> Records from a data source
□ □ □ □ □ □ □

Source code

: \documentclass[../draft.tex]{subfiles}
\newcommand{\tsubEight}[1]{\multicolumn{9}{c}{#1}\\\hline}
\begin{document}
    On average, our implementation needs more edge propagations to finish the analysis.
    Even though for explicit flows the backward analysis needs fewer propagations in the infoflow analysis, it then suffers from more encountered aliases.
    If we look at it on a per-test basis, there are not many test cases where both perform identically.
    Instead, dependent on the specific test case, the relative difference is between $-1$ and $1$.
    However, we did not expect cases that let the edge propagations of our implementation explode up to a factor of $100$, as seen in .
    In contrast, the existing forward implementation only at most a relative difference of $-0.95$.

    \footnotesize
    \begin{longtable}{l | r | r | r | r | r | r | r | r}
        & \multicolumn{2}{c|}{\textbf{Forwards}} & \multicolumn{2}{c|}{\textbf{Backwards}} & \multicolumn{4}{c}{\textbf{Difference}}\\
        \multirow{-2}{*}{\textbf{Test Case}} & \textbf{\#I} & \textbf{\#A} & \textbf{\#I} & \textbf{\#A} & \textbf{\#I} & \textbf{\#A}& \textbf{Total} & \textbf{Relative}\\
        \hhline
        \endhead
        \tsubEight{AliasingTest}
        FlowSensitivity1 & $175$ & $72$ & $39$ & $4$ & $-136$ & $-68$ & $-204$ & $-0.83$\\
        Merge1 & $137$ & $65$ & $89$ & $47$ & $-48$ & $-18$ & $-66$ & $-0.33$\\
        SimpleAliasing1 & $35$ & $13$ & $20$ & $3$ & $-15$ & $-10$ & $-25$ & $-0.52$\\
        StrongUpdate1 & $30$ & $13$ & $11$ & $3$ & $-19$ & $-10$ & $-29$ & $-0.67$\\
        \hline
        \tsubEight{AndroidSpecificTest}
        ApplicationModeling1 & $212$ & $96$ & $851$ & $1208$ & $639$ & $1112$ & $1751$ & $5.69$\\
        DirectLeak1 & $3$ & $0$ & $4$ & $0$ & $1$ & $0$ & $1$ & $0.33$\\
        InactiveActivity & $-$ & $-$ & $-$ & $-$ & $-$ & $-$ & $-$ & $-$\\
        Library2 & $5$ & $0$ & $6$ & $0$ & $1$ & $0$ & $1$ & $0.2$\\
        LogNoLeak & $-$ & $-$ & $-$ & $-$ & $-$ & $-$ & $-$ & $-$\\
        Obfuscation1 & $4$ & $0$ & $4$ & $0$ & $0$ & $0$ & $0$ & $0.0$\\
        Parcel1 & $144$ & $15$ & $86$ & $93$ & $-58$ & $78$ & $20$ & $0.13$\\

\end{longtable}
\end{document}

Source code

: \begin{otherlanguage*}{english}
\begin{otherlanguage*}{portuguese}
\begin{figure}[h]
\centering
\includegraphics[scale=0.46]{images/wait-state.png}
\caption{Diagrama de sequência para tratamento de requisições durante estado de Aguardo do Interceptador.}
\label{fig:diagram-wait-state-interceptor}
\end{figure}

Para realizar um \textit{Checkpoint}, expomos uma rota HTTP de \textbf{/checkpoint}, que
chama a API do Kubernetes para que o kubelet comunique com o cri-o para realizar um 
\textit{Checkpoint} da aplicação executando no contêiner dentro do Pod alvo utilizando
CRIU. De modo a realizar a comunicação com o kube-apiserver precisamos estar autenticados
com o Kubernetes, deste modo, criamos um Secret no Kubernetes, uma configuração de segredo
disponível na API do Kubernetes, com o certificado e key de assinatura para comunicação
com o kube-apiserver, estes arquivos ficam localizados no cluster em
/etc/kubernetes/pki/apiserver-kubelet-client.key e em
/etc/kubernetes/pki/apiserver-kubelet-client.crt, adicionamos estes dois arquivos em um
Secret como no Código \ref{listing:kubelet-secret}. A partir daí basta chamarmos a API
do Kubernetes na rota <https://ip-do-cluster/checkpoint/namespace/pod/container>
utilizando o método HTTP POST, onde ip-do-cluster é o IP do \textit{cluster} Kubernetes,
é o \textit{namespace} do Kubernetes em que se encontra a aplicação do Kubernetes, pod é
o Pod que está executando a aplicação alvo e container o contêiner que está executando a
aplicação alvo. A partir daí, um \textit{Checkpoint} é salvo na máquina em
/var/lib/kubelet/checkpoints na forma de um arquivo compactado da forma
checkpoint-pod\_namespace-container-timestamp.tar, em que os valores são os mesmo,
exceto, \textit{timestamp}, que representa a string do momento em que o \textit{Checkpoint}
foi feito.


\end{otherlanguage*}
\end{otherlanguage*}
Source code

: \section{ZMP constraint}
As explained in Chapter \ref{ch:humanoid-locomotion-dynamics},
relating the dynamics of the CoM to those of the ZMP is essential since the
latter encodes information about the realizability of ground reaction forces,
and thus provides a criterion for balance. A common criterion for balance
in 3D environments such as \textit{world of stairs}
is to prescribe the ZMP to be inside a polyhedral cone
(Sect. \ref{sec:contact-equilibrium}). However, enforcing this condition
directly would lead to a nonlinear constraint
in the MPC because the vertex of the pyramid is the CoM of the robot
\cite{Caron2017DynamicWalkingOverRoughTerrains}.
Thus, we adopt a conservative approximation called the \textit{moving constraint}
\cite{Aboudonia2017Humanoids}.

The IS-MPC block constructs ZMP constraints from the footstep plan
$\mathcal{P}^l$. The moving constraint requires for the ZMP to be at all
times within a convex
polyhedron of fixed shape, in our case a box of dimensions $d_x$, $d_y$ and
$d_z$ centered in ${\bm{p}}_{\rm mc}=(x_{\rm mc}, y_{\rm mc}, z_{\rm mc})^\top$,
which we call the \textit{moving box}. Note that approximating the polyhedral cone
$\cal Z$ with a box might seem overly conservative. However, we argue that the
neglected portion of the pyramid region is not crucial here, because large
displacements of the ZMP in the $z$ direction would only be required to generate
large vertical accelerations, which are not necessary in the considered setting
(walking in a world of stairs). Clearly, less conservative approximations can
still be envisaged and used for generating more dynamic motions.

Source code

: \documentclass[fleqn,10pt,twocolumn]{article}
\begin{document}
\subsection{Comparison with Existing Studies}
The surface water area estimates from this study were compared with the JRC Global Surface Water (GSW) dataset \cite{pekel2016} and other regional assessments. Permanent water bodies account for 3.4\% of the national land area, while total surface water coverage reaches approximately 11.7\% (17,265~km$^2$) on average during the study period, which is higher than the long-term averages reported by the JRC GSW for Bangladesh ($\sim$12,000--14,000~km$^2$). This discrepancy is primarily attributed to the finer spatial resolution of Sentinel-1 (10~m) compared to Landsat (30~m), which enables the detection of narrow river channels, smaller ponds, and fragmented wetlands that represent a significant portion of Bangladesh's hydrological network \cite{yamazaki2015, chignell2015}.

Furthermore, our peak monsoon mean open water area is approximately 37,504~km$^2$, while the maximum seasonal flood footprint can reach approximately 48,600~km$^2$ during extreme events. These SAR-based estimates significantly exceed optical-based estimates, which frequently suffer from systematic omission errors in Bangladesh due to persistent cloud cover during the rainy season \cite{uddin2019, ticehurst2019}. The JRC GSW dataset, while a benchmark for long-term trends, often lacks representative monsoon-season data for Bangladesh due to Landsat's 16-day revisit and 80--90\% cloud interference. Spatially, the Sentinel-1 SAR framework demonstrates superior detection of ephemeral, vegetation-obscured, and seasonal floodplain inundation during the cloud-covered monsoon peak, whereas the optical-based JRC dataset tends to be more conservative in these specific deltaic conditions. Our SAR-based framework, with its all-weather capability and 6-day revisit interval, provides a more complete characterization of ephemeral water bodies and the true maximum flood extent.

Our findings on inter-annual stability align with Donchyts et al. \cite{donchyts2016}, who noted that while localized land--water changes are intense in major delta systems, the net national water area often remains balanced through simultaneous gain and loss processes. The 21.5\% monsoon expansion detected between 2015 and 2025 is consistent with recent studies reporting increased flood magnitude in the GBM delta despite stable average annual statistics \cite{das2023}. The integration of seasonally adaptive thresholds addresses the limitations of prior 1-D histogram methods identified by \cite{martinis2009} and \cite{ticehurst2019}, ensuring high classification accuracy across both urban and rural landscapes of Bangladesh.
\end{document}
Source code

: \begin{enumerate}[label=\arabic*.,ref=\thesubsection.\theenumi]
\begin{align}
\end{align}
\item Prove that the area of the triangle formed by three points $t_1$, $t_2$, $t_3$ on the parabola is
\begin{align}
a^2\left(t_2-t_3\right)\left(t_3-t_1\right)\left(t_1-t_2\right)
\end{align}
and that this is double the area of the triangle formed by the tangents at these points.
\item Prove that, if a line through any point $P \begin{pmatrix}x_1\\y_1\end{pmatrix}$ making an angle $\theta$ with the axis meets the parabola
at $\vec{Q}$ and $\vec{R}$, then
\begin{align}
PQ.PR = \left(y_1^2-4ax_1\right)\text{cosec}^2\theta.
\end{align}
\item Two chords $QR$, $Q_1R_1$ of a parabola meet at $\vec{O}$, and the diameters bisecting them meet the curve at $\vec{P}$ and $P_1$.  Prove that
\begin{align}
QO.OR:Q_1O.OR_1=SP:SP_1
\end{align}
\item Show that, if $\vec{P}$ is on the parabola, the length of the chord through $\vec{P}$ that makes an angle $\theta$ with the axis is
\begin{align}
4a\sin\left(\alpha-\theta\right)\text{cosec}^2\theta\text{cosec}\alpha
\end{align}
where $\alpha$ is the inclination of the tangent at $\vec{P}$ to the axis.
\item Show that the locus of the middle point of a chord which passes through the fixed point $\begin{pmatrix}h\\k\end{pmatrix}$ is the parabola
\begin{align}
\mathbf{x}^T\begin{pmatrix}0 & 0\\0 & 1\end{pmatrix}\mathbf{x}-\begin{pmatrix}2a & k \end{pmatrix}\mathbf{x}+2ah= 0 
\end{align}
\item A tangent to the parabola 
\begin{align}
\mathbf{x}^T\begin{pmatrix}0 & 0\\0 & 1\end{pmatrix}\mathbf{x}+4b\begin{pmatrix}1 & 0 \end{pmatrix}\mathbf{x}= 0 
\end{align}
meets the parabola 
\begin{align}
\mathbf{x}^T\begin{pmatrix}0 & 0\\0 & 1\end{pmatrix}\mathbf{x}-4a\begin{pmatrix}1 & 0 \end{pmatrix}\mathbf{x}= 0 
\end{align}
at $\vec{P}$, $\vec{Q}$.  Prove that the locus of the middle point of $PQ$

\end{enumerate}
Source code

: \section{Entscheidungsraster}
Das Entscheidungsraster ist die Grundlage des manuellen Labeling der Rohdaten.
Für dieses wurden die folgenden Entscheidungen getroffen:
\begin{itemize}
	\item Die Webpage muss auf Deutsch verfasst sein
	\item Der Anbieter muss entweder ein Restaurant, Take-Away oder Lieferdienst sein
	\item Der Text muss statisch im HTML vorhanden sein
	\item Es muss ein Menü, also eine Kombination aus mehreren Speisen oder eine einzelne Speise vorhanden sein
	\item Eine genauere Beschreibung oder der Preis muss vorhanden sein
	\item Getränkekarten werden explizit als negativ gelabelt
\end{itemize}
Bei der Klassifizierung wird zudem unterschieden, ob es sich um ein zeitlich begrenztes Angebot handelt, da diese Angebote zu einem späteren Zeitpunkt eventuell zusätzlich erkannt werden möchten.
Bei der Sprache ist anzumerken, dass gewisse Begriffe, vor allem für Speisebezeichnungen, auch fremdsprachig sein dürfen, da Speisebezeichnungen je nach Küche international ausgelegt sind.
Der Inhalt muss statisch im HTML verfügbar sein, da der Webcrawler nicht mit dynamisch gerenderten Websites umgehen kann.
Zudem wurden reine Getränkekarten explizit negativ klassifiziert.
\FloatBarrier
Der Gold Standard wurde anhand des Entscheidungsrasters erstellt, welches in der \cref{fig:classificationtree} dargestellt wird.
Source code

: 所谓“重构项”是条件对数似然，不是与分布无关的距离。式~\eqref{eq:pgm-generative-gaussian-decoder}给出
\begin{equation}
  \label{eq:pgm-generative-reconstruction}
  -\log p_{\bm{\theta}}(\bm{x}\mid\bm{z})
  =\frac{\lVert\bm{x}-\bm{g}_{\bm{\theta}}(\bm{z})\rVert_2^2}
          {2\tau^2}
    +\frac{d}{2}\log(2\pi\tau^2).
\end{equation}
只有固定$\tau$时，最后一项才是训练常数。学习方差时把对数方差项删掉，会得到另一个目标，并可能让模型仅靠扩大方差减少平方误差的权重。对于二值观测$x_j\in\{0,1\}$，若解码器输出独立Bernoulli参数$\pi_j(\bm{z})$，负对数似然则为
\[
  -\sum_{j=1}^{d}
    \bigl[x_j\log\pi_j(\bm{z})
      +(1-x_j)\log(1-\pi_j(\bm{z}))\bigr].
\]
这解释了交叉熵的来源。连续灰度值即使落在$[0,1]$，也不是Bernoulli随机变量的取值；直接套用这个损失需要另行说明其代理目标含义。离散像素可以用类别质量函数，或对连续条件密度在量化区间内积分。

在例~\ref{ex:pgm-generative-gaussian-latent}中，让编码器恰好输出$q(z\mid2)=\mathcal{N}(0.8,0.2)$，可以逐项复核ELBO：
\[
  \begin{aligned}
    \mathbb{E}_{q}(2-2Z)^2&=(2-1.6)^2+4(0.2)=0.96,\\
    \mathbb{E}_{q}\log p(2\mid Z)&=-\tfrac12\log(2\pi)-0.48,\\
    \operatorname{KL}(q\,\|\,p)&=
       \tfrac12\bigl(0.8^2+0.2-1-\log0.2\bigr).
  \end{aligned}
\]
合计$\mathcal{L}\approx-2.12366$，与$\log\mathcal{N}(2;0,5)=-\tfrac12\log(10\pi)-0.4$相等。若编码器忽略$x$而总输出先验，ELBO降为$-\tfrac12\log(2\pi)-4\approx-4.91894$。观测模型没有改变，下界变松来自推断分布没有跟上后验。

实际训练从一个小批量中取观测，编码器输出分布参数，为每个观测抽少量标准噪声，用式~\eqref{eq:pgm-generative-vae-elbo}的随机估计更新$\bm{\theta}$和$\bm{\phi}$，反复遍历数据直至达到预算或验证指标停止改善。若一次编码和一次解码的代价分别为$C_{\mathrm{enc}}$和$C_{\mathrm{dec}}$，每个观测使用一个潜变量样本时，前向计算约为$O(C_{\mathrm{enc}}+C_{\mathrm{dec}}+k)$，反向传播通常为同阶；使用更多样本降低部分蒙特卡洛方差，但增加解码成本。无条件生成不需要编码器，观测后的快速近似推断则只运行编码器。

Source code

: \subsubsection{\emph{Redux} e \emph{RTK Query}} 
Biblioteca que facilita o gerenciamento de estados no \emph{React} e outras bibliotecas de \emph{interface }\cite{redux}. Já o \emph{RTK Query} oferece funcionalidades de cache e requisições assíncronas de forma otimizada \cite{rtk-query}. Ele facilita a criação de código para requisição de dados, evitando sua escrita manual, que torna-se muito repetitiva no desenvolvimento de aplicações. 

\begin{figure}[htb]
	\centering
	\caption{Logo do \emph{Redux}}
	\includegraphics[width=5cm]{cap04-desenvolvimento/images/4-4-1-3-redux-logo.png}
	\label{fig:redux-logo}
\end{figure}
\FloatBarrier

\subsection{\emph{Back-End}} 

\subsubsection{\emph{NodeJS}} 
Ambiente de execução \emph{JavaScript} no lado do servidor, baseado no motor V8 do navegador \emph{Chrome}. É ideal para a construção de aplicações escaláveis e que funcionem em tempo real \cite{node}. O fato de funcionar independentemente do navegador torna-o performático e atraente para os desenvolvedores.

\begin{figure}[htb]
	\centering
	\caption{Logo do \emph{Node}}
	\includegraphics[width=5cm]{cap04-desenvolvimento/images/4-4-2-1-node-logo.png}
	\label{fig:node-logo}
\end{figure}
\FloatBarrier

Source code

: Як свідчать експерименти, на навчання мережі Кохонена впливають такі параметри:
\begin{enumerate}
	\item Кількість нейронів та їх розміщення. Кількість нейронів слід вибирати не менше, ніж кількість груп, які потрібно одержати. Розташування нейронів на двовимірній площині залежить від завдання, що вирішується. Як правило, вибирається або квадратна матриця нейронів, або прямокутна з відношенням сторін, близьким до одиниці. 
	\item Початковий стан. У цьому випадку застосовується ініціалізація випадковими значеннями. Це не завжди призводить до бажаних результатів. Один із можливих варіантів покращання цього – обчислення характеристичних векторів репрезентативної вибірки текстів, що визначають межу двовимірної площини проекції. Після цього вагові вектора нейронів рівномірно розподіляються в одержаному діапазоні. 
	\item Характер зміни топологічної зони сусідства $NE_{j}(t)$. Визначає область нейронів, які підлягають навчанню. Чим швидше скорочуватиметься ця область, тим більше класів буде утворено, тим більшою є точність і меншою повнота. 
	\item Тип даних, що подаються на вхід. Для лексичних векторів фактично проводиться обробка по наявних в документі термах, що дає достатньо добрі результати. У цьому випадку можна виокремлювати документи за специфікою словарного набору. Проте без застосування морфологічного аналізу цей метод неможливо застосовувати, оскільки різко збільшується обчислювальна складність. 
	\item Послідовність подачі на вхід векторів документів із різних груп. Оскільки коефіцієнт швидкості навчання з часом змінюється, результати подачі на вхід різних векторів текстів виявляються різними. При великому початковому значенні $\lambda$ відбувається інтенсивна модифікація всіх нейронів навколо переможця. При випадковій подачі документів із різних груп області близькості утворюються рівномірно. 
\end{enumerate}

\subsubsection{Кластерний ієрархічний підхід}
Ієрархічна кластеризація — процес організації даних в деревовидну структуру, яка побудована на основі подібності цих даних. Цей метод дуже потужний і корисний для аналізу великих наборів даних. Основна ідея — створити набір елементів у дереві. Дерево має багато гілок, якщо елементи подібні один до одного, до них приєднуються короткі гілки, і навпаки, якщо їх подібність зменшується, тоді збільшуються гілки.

□ □ □ □ □ □ □

> YOUR ASSIGNMENT
Repeat exactly the lines above from the one with "On average, our" up to and including the one with "If we look at". No other line belongs in the reply.

> ANSWER BOX
    On average, our implementation needs more edge propagations to finish the analysis.
    Even though for explicit flows the backward analysis needs fewer propagations in the infoflow analysis, it then suffers from more encountered aliases.
    If we look at it on a per-test basis, there are not many test cases where both perform identically.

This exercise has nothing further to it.